Electricité : la France s'apprête à vivre trois hivers sous « vigilance »

Par Julien Mivielle, AFP  |   |  697  mots
(Crédits : Pixabay / CC)
« Le système électrique ne disposera que de marges très faibles sur la période 2021-24 et l'hiver prochain présente un risque plus élevé qu'un hiver normal », met en garde RTE.

Crise sanitaire, retards de l'EPR mais aussi dans le développement des énergies renouvelables : la France se prépare à trois hivers tendus pour son approvisionnement en électricité, met en garde RTE.

"Le système électrique ne disposera que de marges très faibles sur la période 2021-24 et l'hiver prochain présente un risque plus élevé qu'un hiver normal", a expliqué Xavier Piechaczyk, président du gestionnaire du réseau haute tension, lors d'une conférence de presse.

RTE publiait mercredi son "bilan prévisionnel", un épais document qui étudie les perspectives du système français à l'horizon 2030.

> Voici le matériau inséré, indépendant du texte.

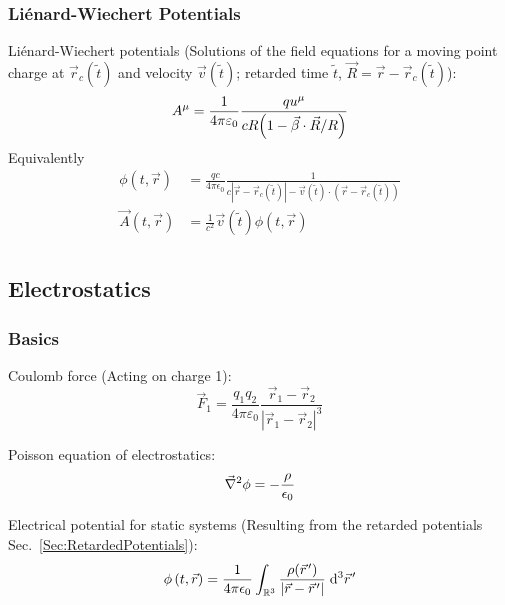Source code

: 		\subsubsection{Liénard-Wiechert Potentials}
			\noindent
			Liénard-Wiechert potentials (Solutions of the field equations for a moving point charge at $\vec{r}_c(\tilde{t})$ and velocity $\vec{v}(\tilde{t})$; retarded time $\tilde{t}$, $\vec{R}= \vec{r}-\vec{r}_c(\tilde{t})$):
			\begin{equation}
				A^\mu = \frac{1}{4\pi\varepsilon_0} \frac{q u^\mu}{c R \qty(1 - \vec{\beta}\cdot\vec{R}/R) }
			\end{equation}
			Equivalently
			\begin{equation}
				\begin{aligned}
					\phi(t,\vec{r}) & =\frac{q c}{4\pi \epsilon_0}\frac{1}{c \left|\vec{r}-\vec{r}_c(\tilde{t})\right|-\vec{v}(\tilde{t})\cdot\left(\vec{r}-\vec{r}_c(\tilde{t})\right)} \\
					\vec{A}(t,\vec{r}) &= \frac{1}{c^2}\vec{v}(\tilde{t})\phi(t,\vec{r}) \\
				\end{aligned}
			\end{equation}

	\subsection{Electrostatics}
		\subsubsection{Basics}
			\noindent
			Coulomb force (Acting on charge 1):
			\begin{equation}
				\vec{F}_1 = \frac{q_1 q_2}{4\pi\varepsilon_0}\frac{\vec{r}_1-\vec{r}_2}{\left|\vec{r}_1-\vec{r}_2\right|^3}
			\end{equation}

			\noindent
			Poisson equation of electrostatics:
			\begin{equation}
				\vec{\nabla}^2\phi = -\frac{\rho}{\epsilon_0}
				\label{Eq:Poisson}
			\end{equation}

			\noindent
			Electrical potential for static systems (Resulting from the retarded potentials Sec.~\ref{Sec:RetardedPotentials}):
			\begin{equation}
				\phi\left(t,\vec{r}\right)
				= \frac{1}{4\pi\epsilon_0} \int_{\mathbb{R}^3} \frac{\rho(\pvec{r}')}{\left|\vec{r}-\pvec{r}'\right|}\;\dd^3 \pvec{r}'
			\end{equation}

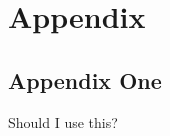 \documentclass[phd,appendix,figures]{uithesis}
\begin{document}
\chapter{Appendix}

\section{Appendix One}
Should I use this?


 
\end{document}
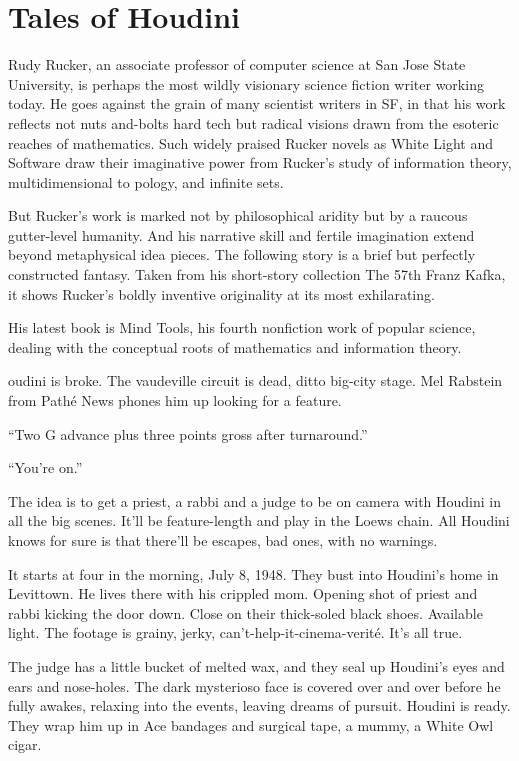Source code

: \chapter{Tales of Houdini}

Rudy Rucker, an associate professor of computer science at San Jose State University, is perhaps the most wildly visionary science fiction writer working today. He goes against the grain of many scientist writers in SF, in that his work reflects not nuts and-bolts hard tech but radical visions drawn from the esoteric reaches of mathematics. Such widely praised Rucker novels as White Light and Software draw their imaginative power from Rucker's study of information theory, multidimensional to pology, and infinite sets.

But Rucker's work is marked not by philosophical aridity but by a raucous gutter-level humanity. And his narrative skill and fertile imagination extend beyond metaphysical idea pieces. The following story is a brief but perfectly constructed fantasy. Taken from his short-story collection The 57th Franz Kafka, it shows Rucker's boldly inventive originality at its most exhilarating.

His latest book is Mind Tools, his fourth nonfiction work of popular science, dealing with the conceptual roots of mathematics and information theory.

\hrulefill

oudini is broke. The vaudeville circuit is dead, ditto big-city stage. Mel Rabstein from Pathé News phones him up looking for a feature.

“Two G advance plus three points gross after turnaround.”

“You’re on.”

The idea is to get a priest, a rabbi and a judge to be on camera with Houdini in all the big scenes. It’ll be feature-length and play in the Loews chain. All Houdini knows for sure is that there’ll be escapes, bad ones, with no warnings.

It starts at four in the morning, July 8, 1948. They bust into Houdini’s home in Levittown. He lives there with his crippled mom. Opening shot of priest and rabbi kicking the door down. Close on their thick-soled black shoes. Available light. The footage is grainy, jerky, can’t-help-it-cinema-verité. It’s all true.

The judge has a little bucket of melted wax, and they seal up Houdini’s eyes and ears and nose-holes. The dark mysterioso face is covered over and over before he fully awakes, relaxing into the events, leaving dreams of pursuit. Houdini is ready. They wrap him up in Ace bandages and surgical tape, a mummy, a White Owl cigar.

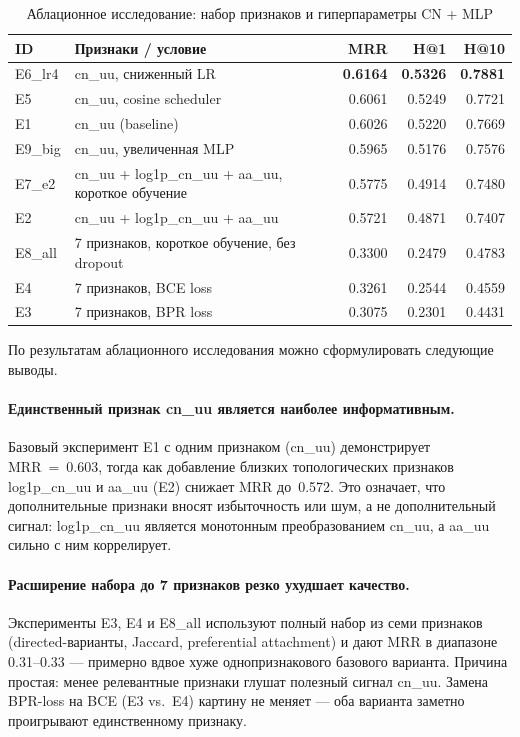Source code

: \documentclass[a4paper,12pt]{extarticle}
\begin{document}
\begin{table}[ht]
	\caption{Аблационное исследование: набор признаков и гиперпараметры CN + MLP}
	\label{table:ablation_cnmlp}
	\footnotesize
	\centering
	\begin{tabular}{llrrr}
		\toprule
		ID & Признаки / условие & MRR & H@1 & H@10 \\
		\midrule
		E6\_lr4 & cn\_uu, сниженный LR                      & \textbf{0.6164} & \textbf{0.5326} & \textbf{0.7881} \\
		E5      & cn\_uu, cosine scheduler                  & 0.6061 & 0.5249 & 0.7721 \\
		E1      & cn\_uu (baseline)                         & 0.6026 & 0.5220 & 0.7669 \\
		E9\_big & cn\_uu, увеличенная MLP                   & 0.5965 & 0.5176 & 0.7576 \\
		E7\_e2  & cn\_uu + log1p\_cn\_uu + aa\_uu, короткое обучение & 0.5775 & 0.4914 & 0.7480 \\
		E2      & cn\_uu + log1p\_cn\_uu + aa\_uu           & 0.5721 & 0.4871 & 0.7407 \\
		E8\_all & 7 признаков, короткое обучение, без dropout & 0.3300 & 0.2479 & 0.4783 \\
		E4      & 7 признаков, BCE loss                     & 0.3261 & 0.2544 & 0.4559 \\
		E3      & 7 признаков, BPR loss                     & 0.3075 & 0.2301 & 0.4431 \\
		\bottomrule
	\end{tabular}
\end{table}

По результатам аблационного исследования можно сформулировать следующие выводы.

\paragraph{Единственный признак cn\_uu является наиболее информативным.}
Базовый эксперимент E1 с одним признаком (cn\_uu) демонстрирует MRR~=~0.603, тогда как добавление близких топологических признаков log1p\_cn\_uu и aa\_uu (E2) снижает MRR до~0.572. Это означает, что дополнительные признаки вносят избыточность или шум, а не дополнительный сигнал: log1p\_cn\_uu является монотонным преобразованием cn\_uu, а aa\_uu сильно с ним коррелирует.

\paragraph{Расширение набора до 7 признаков резко ухудшает качество.}
Эксперименты E3, E4 и E8\_all используют полный набор из семи признаков (directed-варианты, Jaccard, preferential attachment) и дают MRR в диапазоне 0.31--0.33 --- примерно вдвое хуже однопризнакового базового варианта. Причина простая: менее релевантные признаки глушат полезный сигнал cn\_uu. Замена BPR-loss на BCE (E3 vs.\ E4) картину не меняет --- оба варианта заметно проигрывают единственному признаку.
\end{document}

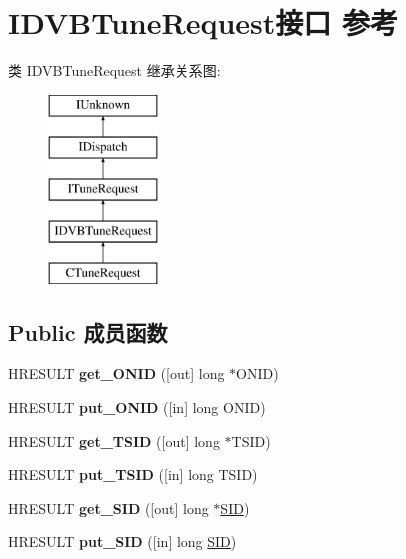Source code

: \hypertarget{interface_i_d_v_b_tune_request}{}\section{I\+D\+V\+B\+Tune\+Request接口 参考}
\label{interface_i_d_v_b_tune_request}
类 I\+D\+V\+B\+Tune\+Request 继承关系图\+:\begin{figure}[H]
\begin{center}
\leavevmode
\includegraphics[height=5.000000cm]{interface_i_d_v_b_tune_request}
\end{center}
\end{figure}
\subsection*{Public 成员函数}
\begin{DoxyCompactItemize}
\item 
\mbox{\label{interface_i_d_v_b_tune_request_a9c470a4ee876dd332705ef602d585a63}} 
H\+R\+E\+S\+U\+LT {\bfseries get\+\_\+\+O\+N\+ID} (\mbox{[}out\mbox{]} long $\ast$O\+N\+ID)
\item 
\mbox{\label{interface_i_d_v_b_tune_request_a6fed7290432f230d1be1110dce9bbd2f}} 
H\+R\+E\+S\+U\+LT {\bfseries put\+\_\+\+O\+N\+ID} (\mbox{[}in\mbox{]} long O\+N\+ID)
\item 
\mbox{\label{interface_i_d_v_b_tune_request_a6bcb79b7def18d70b4d8d707ff94cdb2}} 
H\+R\+E\+S\+U\+LT {\bfseries get\+\_\+\+T\+S\+ID} (\mbox{[}out\mbox{]} long $\ast$T\+S\+ID)
\item 
\mbox{\label{interface_i_d_v_b_tune_request_a445c8d52cf2b45f1660edf895becb69a}} 
H\+R\+E\+S\+U\+LT {\bfseries put\+\_\+\+T\+S\+ID} (\mbox{[}in\mbox{]} long T\+S\+ID)
\item 
\mbox{\label{interface_i_d_v_b_tune_request_aa13fd75694c2e7461f55c133bcc53a07}} 
H\+R\+E\+S\+U\+LT {\bfseries get\+\_\+\+S\+ID} (\mbox{[}out\mbox{]} long $\ast$\hyperlink{struct___s_i_d}{S\+ID})
\item 
\mbox{\label{interface_i_d_v_b_tune_request_a235b3f96967dc01490f49b1b557176a1}} 
H\+R\+E\+S\+U\+LT {\bfseries put\+\_\+\+S\+ID} (\mbox{[}in\mbox{]} long \hyperlink{struct___s_i_d}{S\+ID})
\end{DoxyCompactItemize}
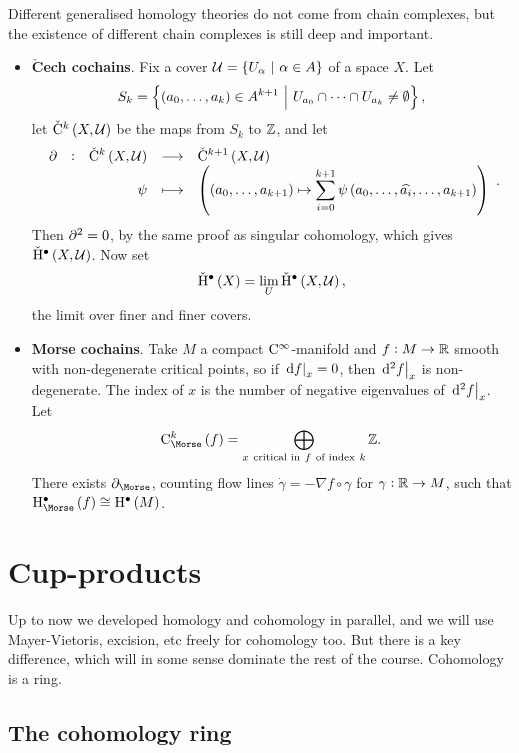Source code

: \begin{remark*}
Different generalised homology theories do not come from chain complexes, but the existence of different chain complexes is still deep and important.
\begin{itemize}
\item \textbf{$\check{\mathbf{C}}$ech cochains}. Fix a cover $ \UUU = \cbr{U_\alpha \st \alpha \in A} $ of a space $ X $. Let
$$ S_k = \cbr{\br{a_0, \dots, a_k} \in A^{k + 1} \st U_{a_0} \cap \dots \cap U_{a_k} \ne \emptyset}, $$
let $ \vC^k\br{X, \UUU} $ be the maps from $ S_k $ to $ \mathbb{Z} $, and let
$$ \function[\da]{\vC^k\br{X, \UUU}}{\vC^{k + 1}\br{X, \UUU}}{\psi}{\br{\br{a_0, \dots, a_{k + 1}} \mapsto \sum_{i = 0}^{k + 1} \psi\br{a_0, \dots, \widehat{a_i}, \dots, a_{k + 1}}}}. $$
Then $ \partial^2 = 0 $, by the same proof as singular cohomology, which gives $ \vH^\bullet\br{X, \UUU} $. Now set
$$ \vH^\bullet\br{X} = \lim_U \vH^\bullet\br{X, \UUU}, $$
the limit over finer and finer covers.
\item \textbf{Morse cochains}. Take $ M $ a compact $ \mathrm{C}^\infty $-manifold and $ f : M \to \mathbb{R} $ smooth with non-degenerate critical points, so if $ \left. \mathrm{d} f \right|_x = 0 $, then $ \left. \mathrm{d}^2f \right|_x $ is non-degenerate. The index of $ x $ is the number of negative eigenvalues of $ \left. \mathrm{d}^2f \right|_x $. Let
$$ \C_{\Morse}^k\br{f} = \bigoplus_{x \ \text{critical in} \ f \ \text{of index} \ k} \ZZ. $$
There exists $ \da_{\Morse} $, counting flow lines $ \dot{\gamma} = -\nabla f \circ \gamma $ for $ \gamma : \mathbb{R} \to M $, such that $ \H_{\Morse}^\bullet\br{f} \cong \H^\bullet\br{M} $.
\end{itemize}
\end{remark*}

\pagebreak

\section{Cup-products}


Up to now we developed homology and cohomology in parallel, and we will use Mayer-Vietoris, excision, etc freely for cohomology too. But there is a key difference, which will in some sense dominate the rest of the course. Cohomology is a ring.

\subsection{The cohomology ring}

Il en ressort trois grosses périodes, avec une amélioration progressive d'une situation d'abord tendue.

"Les marges sont successivement insuffisantes entre 2021 et 24, tout juste acceptables entre 2024 et 26 puis plus confortables entre 2026 et 30", a résumé M. Piechaczyk.

Pour les trois prochains hivers "la sécurité d'approvisionnement reste sous vigilance", estime RTE dans son document.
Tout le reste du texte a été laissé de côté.